At the heart of the EXTRACT framework is data. The EXTRACT project, designed to tackle extreme data scenarios, leverages Nuvla.io and NuvlaEdge to create an efficient data ecosystem. Let’s dive into how the Nuvla data catalogue is shaping real-world applications and driving strategic advancements within EXTRACT.
Designed specifically for distributed environments, this catalogue offers a robust framework for registering, organizing, and managing datasets. Whether you’re working across edge computing setups or hybrid cloud infrastructures, Nuvla brings order and efficiency to your data operations.
Nuvla data catalogue main features:
- Metadata-Driven Indexing: Nuvla’s catalogue leverages rich metadata to help users efficiently search, correlate, and discover datasets.

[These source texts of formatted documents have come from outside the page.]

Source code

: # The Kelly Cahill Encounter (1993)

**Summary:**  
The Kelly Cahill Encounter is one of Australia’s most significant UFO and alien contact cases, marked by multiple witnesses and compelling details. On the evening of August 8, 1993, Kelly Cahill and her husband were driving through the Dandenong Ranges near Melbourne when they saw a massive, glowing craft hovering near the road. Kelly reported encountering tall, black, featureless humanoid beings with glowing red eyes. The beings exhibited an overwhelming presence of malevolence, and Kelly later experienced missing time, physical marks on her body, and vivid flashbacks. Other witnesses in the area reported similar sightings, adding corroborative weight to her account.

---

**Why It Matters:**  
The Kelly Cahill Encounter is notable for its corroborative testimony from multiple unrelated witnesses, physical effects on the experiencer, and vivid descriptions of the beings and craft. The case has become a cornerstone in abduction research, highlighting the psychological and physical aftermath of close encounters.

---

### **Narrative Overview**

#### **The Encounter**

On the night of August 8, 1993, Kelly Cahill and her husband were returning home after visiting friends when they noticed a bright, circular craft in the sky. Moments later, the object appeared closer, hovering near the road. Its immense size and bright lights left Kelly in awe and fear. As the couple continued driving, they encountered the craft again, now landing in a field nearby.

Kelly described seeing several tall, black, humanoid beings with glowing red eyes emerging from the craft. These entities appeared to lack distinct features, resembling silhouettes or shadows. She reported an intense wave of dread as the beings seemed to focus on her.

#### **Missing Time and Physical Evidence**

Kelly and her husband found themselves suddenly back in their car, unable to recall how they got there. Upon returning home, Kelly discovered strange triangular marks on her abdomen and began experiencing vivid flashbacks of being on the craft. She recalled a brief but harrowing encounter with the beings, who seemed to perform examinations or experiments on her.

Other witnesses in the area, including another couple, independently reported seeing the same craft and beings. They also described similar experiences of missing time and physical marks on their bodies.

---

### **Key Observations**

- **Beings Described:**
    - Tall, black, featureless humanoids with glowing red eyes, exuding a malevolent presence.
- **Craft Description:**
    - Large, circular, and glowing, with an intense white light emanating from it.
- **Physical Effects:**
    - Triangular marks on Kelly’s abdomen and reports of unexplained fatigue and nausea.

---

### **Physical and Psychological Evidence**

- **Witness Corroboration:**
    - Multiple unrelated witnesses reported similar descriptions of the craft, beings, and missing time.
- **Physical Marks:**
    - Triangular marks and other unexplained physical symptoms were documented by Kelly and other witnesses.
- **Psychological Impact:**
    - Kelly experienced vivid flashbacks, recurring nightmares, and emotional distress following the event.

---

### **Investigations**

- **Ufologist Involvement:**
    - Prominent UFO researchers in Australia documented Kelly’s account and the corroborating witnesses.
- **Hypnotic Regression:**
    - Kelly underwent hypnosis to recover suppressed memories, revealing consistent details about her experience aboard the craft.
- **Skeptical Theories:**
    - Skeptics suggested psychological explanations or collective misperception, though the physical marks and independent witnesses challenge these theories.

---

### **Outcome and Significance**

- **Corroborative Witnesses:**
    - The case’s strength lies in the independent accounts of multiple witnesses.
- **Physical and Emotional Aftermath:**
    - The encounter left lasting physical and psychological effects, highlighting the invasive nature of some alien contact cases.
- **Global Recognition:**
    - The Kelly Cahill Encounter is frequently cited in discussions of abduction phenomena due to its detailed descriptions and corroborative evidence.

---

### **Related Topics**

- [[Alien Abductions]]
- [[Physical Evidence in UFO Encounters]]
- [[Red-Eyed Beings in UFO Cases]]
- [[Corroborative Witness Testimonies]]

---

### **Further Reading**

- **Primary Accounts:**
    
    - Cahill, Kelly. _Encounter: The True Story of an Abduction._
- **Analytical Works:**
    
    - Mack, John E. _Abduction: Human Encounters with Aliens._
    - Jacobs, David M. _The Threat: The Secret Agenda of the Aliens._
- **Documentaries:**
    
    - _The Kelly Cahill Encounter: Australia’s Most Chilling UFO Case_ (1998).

- Version Tracking & Reusability: It automatically logs versions and usage history, making reproducibility and data governance straightforward.
- Automated Notifications: Whenever new data lands in your catalogue, Nuvla can send out instant notifications—using MQTT or similar protocols—to keep your workflows in sync.
- Seamless Storage Integration: The platform works natively with MinIO and S3-compatible storage systems, enabling rapid data ingestion and access.
- Dynamic Collections: Users can assemble datasets from various data objects and records, applying filters to create collections tailored to specific needs.
- Application Binding: Datasets are easily linked to compatible applications, so data can be processed directly within Nuvla.io—streamlining analysis and deployment.
When it comes to managing data at scale, the Nuvla data catalogue stands out with its robust technical features designed for both performance and flexibility. At its core, the platform leverages a WORM (Write Once, Read Mostly) model, ensuring that data is not only highly accessible but also inherently reproducible—crucial for scenarios where data integrity is paramount.
The lifecycle of your information is managed through distinct resources: data-objects represent S3 assets, data-records allow you to enrich those assets with user-defined metadata, and data-sets offer dynamic grouping to streamline project organization and sharing. Automation and integration are seamless thanks to a feature-rich web interface, a comprehensive REST API, and built-in event notifications via MQTT brokers, all of which empower teams to construct powerful, event-driven workflows.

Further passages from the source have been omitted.